Pictures paired with source code
—————
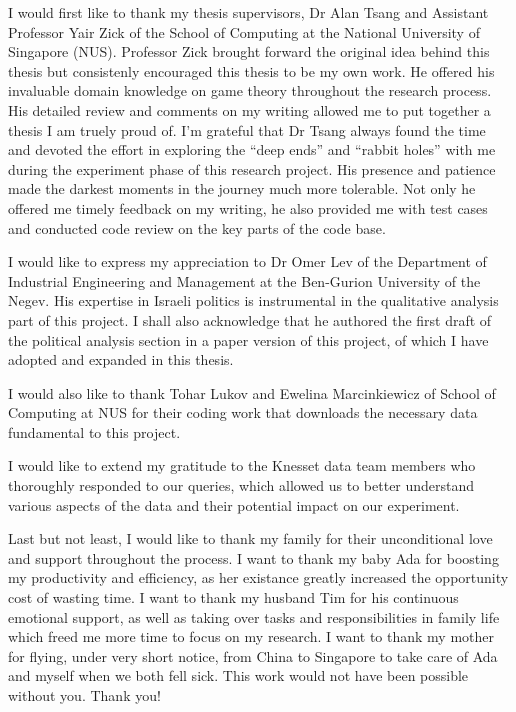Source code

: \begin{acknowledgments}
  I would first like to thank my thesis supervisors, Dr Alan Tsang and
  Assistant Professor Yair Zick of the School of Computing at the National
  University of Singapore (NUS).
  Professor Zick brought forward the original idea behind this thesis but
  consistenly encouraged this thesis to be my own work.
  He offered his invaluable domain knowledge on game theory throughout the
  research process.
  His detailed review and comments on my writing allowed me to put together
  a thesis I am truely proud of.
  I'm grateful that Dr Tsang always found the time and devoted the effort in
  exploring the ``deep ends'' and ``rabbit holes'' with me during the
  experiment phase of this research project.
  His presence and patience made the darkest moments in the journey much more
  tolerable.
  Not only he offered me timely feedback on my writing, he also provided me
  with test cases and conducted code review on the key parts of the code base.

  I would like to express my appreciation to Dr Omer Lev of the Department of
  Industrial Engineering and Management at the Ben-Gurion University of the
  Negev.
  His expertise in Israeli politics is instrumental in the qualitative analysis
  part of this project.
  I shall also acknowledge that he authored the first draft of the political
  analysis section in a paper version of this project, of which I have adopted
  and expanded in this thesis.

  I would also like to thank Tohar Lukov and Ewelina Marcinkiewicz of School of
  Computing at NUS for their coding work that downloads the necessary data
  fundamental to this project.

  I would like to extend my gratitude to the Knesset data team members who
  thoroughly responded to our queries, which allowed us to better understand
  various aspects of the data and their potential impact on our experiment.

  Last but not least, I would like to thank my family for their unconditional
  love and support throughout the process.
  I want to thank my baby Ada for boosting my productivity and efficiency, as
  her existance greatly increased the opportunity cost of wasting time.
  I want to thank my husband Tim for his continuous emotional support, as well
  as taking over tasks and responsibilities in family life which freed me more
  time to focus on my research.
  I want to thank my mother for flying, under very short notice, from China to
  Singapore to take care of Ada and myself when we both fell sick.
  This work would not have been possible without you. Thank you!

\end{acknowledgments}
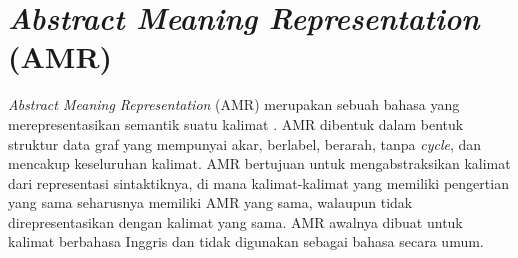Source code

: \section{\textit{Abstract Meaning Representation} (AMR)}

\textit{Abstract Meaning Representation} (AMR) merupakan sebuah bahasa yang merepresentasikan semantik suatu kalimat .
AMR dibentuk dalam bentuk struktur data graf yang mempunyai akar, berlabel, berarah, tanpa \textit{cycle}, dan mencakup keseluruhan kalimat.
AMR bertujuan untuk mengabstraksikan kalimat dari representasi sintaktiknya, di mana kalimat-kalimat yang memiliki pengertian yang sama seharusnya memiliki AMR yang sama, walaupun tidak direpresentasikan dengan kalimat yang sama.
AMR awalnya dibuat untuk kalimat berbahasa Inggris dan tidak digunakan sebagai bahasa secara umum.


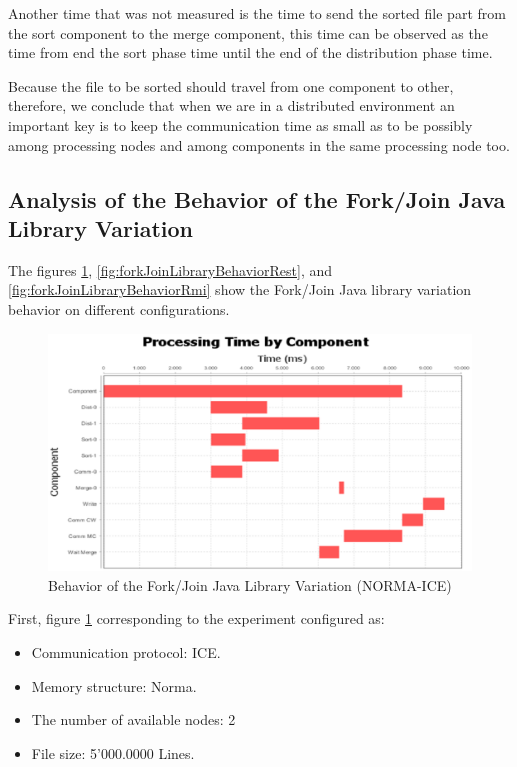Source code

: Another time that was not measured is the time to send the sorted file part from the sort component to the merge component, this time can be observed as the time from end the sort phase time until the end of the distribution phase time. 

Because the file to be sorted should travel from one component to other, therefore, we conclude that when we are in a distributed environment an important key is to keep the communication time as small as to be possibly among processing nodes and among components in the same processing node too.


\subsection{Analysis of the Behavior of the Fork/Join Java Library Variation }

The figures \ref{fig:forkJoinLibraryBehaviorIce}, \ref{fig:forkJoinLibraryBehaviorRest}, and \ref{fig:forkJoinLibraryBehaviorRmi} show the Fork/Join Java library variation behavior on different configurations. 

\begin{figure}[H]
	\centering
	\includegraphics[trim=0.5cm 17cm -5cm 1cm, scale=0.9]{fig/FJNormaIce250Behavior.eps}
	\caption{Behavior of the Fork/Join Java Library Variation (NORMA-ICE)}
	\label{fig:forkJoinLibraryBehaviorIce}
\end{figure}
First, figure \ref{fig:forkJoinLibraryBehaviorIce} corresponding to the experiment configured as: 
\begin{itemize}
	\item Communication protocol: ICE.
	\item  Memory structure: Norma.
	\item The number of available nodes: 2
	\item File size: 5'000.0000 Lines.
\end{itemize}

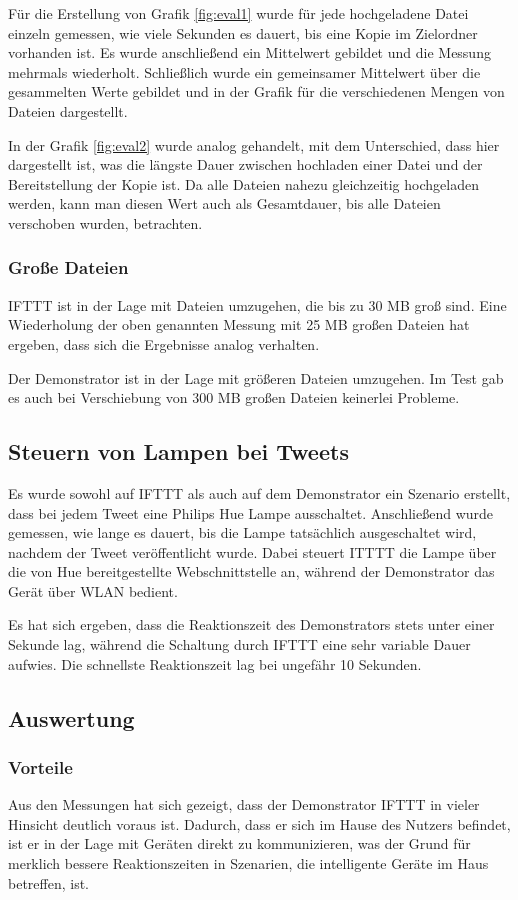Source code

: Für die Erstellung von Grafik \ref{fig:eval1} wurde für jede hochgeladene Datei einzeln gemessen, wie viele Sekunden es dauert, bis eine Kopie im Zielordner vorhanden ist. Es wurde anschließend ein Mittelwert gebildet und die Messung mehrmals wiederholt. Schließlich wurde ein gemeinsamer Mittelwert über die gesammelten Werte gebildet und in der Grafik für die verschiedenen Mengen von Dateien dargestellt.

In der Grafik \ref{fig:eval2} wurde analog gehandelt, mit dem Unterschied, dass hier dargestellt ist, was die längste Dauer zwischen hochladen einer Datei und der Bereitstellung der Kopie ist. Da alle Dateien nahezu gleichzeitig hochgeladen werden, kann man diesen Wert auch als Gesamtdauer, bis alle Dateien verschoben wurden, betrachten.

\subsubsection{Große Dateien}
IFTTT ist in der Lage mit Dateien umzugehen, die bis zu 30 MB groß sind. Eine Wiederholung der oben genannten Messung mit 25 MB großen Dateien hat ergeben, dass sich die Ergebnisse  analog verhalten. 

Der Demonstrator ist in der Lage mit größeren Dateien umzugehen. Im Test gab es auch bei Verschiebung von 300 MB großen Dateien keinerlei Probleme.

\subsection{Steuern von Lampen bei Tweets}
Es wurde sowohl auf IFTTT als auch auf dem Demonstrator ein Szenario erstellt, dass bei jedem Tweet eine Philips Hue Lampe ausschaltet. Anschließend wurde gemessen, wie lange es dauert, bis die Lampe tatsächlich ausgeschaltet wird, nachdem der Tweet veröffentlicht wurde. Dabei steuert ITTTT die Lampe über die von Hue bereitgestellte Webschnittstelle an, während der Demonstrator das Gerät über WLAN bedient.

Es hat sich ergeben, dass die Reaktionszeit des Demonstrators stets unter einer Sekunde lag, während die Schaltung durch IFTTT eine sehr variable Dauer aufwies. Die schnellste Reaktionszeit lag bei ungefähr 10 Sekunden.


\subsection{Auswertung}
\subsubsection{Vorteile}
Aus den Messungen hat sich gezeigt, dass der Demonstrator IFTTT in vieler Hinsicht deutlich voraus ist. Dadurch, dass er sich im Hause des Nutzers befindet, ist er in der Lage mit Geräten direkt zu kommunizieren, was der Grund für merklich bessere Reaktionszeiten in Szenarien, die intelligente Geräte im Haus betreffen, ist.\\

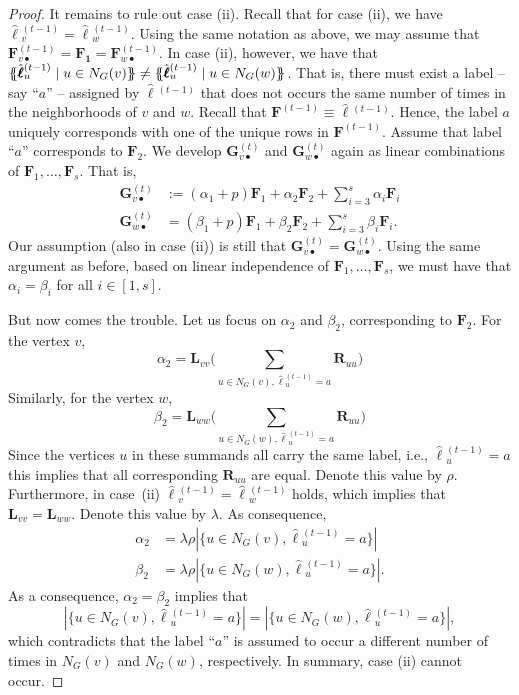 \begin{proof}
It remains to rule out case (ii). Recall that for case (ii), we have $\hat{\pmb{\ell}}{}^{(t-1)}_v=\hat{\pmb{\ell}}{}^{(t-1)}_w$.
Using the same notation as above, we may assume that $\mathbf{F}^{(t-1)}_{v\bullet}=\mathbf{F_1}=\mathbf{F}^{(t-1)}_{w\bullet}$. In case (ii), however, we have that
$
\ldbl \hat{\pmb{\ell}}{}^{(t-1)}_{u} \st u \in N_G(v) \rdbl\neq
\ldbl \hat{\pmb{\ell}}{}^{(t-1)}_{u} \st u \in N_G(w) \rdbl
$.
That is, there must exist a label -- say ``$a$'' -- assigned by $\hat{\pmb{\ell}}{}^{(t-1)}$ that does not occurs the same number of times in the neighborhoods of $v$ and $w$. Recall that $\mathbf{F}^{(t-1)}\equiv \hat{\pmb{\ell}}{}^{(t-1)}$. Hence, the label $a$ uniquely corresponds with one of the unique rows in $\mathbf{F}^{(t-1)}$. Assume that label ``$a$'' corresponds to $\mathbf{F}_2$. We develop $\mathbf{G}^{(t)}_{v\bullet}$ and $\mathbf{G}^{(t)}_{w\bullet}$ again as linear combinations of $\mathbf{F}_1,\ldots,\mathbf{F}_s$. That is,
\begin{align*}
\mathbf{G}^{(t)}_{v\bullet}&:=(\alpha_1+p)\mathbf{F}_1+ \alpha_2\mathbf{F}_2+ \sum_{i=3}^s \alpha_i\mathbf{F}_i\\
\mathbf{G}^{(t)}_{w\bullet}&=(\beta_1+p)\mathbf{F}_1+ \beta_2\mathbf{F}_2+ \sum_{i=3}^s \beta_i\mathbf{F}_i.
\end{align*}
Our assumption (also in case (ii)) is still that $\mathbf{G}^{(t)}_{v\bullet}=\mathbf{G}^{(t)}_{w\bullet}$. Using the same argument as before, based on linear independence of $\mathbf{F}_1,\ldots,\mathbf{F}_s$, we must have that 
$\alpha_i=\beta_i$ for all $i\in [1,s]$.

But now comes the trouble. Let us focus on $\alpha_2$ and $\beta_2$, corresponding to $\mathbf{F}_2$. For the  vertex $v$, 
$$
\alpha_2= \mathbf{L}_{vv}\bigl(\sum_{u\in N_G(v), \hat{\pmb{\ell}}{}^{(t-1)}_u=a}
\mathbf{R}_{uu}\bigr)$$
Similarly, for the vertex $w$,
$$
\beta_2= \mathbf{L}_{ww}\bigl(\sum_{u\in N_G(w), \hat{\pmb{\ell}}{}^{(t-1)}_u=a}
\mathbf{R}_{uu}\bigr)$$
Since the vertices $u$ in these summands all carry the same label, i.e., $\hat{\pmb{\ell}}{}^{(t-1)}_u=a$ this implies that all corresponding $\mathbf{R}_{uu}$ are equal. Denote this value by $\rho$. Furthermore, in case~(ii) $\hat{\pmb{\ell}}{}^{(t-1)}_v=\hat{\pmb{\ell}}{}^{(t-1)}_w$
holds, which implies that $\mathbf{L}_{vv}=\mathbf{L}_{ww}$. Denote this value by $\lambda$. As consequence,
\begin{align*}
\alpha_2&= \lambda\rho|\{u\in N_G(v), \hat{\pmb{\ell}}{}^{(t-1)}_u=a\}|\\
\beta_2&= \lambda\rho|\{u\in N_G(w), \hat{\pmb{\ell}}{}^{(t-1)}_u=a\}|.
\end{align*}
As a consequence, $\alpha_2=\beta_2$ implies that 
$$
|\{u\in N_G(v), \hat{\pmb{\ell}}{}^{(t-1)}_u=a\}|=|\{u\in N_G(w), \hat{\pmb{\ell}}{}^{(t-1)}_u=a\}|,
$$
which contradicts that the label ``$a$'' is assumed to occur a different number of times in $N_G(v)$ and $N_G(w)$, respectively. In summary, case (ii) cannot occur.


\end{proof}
—————
#### Aim of the exercise
Find each line above that contains "Meaning", and copy those lines.

#### Exercise result
: \section{\textit{Abstract Meaning Representation} (AMR)}
\textit{Abstract Meaning Representation} (AMR) merupakan sebuah bahasa yang merepresentasikan semantik suatu kalimat .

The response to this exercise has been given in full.